12 April 2005, 13:37:13

>So, my question is this: My server currently works great, performance wise.
>I need to add fail-over capability, but I'm afraid that introducing a
>stressful task such as replication will hurt my server's performance. Is
>there any foundation to my fears? I don't need to replicate the archived log
>data because I can easily restore that in a separate step from the nightly
>backup if disaster occurs. Also, my database load is largely selects. My
>application works great with PostgreSQL 7.3 and 7.4, but I'm currently using
>7.3.
>
>I'm eager to hear your thoughts and experiences,
>
>
Well with replicator you are going to take a pretty big hit initially
during the full
sync but then you could use batch replication and only replicate every
2-3 hours.

I am pretty sure Slony has similar capabilities.

Sincerely,

Joshua D. Drake

Re: performance hit for replication

From

Darcy Buskermolen

Date:

12 April 2005, 13:53:18

On Tuesday 12 April 2005 09:25, Matthew Nuzum wrote:
> I'd like to create a fail-over server in case of a problem.

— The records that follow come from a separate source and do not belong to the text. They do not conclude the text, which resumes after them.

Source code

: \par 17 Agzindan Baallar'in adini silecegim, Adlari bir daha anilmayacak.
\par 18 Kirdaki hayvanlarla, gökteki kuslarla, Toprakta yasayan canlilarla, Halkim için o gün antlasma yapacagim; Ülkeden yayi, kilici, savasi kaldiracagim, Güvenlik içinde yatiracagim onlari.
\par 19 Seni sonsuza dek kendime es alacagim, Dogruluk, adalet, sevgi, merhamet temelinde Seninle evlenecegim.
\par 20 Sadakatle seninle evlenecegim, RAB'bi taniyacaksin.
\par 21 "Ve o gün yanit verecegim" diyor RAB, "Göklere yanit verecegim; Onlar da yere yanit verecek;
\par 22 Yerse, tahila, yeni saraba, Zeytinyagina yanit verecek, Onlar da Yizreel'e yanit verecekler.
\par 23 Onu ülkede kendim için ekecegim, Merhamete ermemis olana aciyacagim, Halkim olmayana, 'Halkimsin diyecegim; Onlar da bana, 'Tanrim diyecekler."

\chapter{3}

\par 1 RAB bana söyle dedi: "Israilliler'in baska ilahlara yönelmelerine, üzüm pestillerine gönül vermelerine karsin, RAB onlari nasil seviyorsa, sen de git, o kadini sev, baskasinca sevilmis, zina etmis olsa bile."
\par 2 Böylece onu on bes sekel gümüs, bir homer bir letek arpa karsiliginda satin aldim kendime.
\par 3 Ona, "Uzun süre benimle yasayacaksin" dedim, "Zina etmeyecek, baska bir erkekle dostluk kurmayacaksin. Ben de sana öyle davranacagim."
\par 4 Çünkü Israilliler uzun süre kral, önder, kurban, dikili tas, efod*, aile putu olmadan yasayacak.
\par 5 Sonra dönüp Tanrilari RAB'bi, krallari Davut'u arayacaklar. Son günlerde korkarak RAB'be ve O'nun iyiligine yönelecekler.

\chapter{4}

Ideally, it
> would be synchronized with our main database server, but I don't see any
> major problem with having a delay of up to 4 hours between syncs.
>
> My database is a little shy of 10 Gigs, with much of that data being in an
> archived log table. Every day a batch job is run which adds 100,000 records
> over the course of 3 hours (the batch job does a lot of pre/post
> processing).
>
> Doing a restore of the db backup in vmware takes about 3 hours. I suspect a
> powerful server with a better disk setup could do it faster, but I don't
> have servers like that at my disposal, so I need to assume worst-case of
> 3-4 hours is typical.
>
> So, my question is this: My server currently works great, performance wise.
> I need to add fail-over capability, but I'm afraid that introducing a
> stressful task such as replication will hurt my server's performance. Is
> there any foundation to my fears? I don't need to replicate the archived
> log data because I can easily restore that in a separate step from the
> nightly backup if disaster occurs. Also, my database load is largely
> selects. My application works great with PostgreSQL 7.3 and 7.4, but I'm
> currently using 7.3.
>
> I'm eager to hear your thoughts and experiences,

Your application sounds like a perfact candidate for Slony-I
http://www.slony.info . Using Slony-I I see about a 5-7% performance hit in
terms of the number of insert.update/delete per second i can process.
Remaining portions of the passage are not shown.